Apr. 28, 2005 CHICAGO - A new camera-in-a-pill can help doctors diagnose and evaluate diseases of the esophagus including gastroesophageal reflux disease (GERD), erosive esophagitis and Barrett's esophagus (a pre-cancerous condition) without the use of a traditional endoscope.
"The camera is about the size of a large vitamin pill, and is a non-invasive diagnostic alternative to traditional endoscopy, the most common procedure used to examine the esophagus, " says gastroenterologist Dr. Michael Brown of Rush University Medical Center, the first center in Chicago to offer this to patients.
"In traditional endoscopy, a long, flexible tube (endoscope) is put into the mouth and advanced down the throat into the esophagus. It requires sedation and several hours of recovery.
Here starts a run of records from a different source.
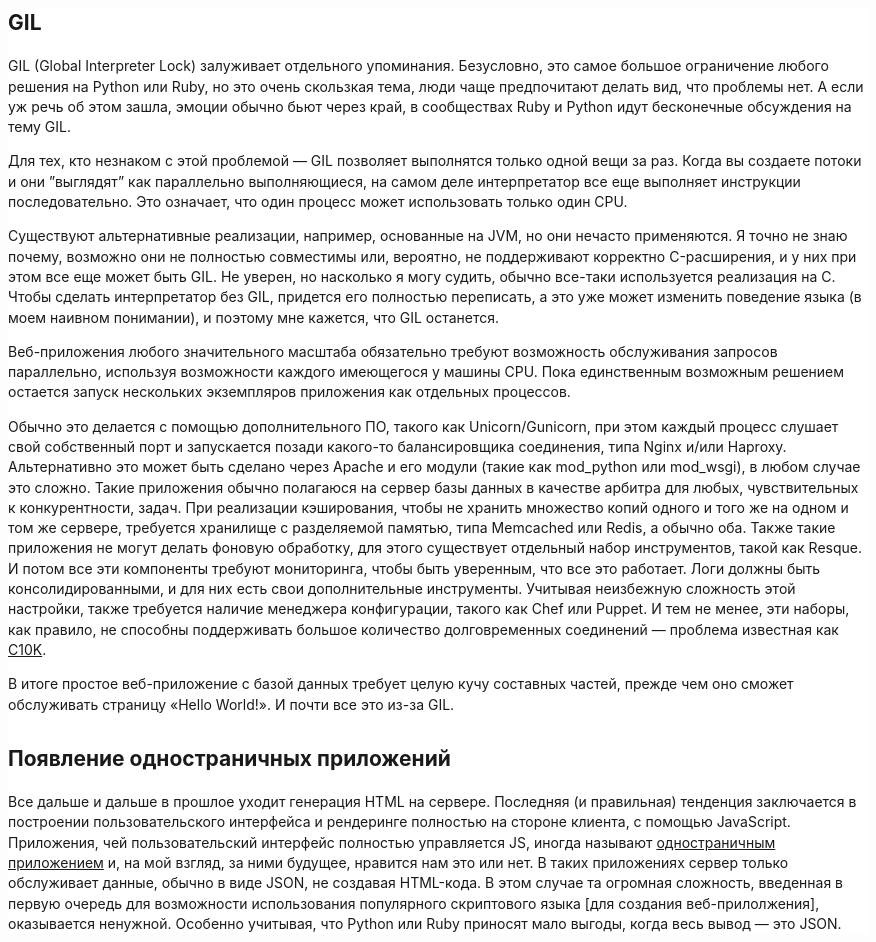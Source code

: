 ## GIL

GIL (Global Interpreter Lock) залуживает отдельного упоминания. Безусловно, это самое большое ограничение любого решения на Python или Ruby, но это очень скользкая тема, люди чаще предпочитают делать вид, что проблемы нет. А если уж речь об этом зашла, эмоции обычно бьют через край, в сообществах Ruby и Python идут бесконечные обсуждения на тему GIL.

Для тех, кто незнаком с этой проблемой — GIL позволяет выполнятся только одной вещи за раз. Когда вы создаете потоки и они ”выглядят” как параллельно выполняющиеся, на самом деле интерпретатор все еще выполняет инструкции последовательно. Это означает, что один процесс может использовать только один CPU.

Существуют альтернативные реализации, например, основанные на JVM, но они нечасто применяются. Я точно не знаю почему, возможно они не полностью совместимы или, вероятно, не поддерживают корректно C-расширения, и у них при этом все еще может быть GIL. Не уверен, но насколько я могу судить, обычно все-таки используется реализация на C. Чтобы сделать интерпретатор без GIL, придется его полностью переписать, а это уже может изменить поведение языка (в моем наивном понимании), и поэтому мне кажется, что GIL останется.

Веб-приложения любого значительного масштаба обязательно требуют возможность обслуживания запросов параллельно, используя возможности каждого имеющегося у машины CPU. Пока единственным возможным решением остается запуск нескольких экземпляров приложения как отдельных процессов.

Обычно это делается с помощью дополнительного ПО, такого как Unicorn/Gunicorn, при этом каждый процесс слушает свой собственный порт и запускается позади какого-то балансировщика соединения, типа Nginx и/или Haproxy. Альтернативно это может быть сделано через Apache и его модули (такие как mod_python или mod_wsgi), в любом случае это сложно. Такие приложения обычно полагаюся на сервер базы данных в качестве арбитра для любых, чувствительных к конкурентности, задач. При реализации кэширования, чтобы не хранить множество копий одного и того же на одном и том же сервере, требуется хранилище с разделяемой памятью, типа Memcached или Redis, а обычно оба. Также такие приложения не могут делать фоновую обработку, для этого существует отдельный набор инструментов, такой как Resque. И потом все эти компоненты требуют мониторинга, чтобы быть уверенным, что все это работает. Логи должны быть консолидированными, и для них есть свои дополнительные инструменты. Учитывая неизбежную сложность этой настройки, также требуется наличие менеджера конфигурации, такого как Chef или Puppet. И тем не менее, эти наборы, как правило, не способны поддерживать большое количество долговременных соединений — проблема известная как [C10K](https://ru.wikipedia.org/wiki/C10k).

В итоге простое веб-приложение с базой данных требует целую кучу составных частей, прежде чем оно сможет обслуживать страницу «Hello World!». И почти все это из-за GIL.

## Появление одностраничных приложений

Все дальше и дальше в прошлое уходит генерация HTML на сервере. Последняя (и правильная) тенденция заключается в построении пользовательского интерфейса и рендеринге полностью на стороне клиента, с помощью JavaScript. Приложения, чей пользовательский интерфейс полностью управляется JS, иногда называют [одностраничным приложением](https://ru.wikipedia.org/wiki/%D0%9E%D0%B4%D0%BD%D0%BE%D1%81%D1%82%D1%80%D0%B0%D0%BD%D0%B8%D1%87%D0%BD%D0%BE%D0%B5_%D0%BF%D1%80%D0%B8%D0%BB%D0%BE%D0%B6%D0%B5%D0%BD%D0%B8%D0%B5) и, на мой взгляд, за ними будущее, нравится нам это или нет. В таких приложениях сервер только обслуживает данные, обычно в виде JSON, не создавая HTML-кода. В этом случае та огромная сложность, введенная в первую очередь для возможности использования популярного скриптового языка [для создания веб-прилолжения], оказывается ненужной. Особенно учитывая, что Python или Ruby приносят мало выгоды, когда весь вывод — это JSON.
With the camera pill, we now have a revolutionary technology that offers a quick, easy, office-based test that may help many people avoid traditional endoscopy. It may also encourage more people to see their doctor to get checked for diseases that if caught early can be treated effectively," he said
Brown says patients fast for two hours before swallowing the camera. The smooth plastic capsule is easily swallowed with a glass of water while the patient lies on his back. The patient is raised by a 30-degree angle every two minutes over a six-minute period until he is sitting upright. The capsule makes its way thought the esophagus in about three minutes. It then glides down the esophageal tract taking about 2,600 color digital pictures (14 per second), which are transmitted, to a recording device worn around the patients waist, as a belt. After 20 minutes, the physician has sufficient video images to make an evaluation. The capsule is passed naturally and painlessly from the body within 24 to 72 hours.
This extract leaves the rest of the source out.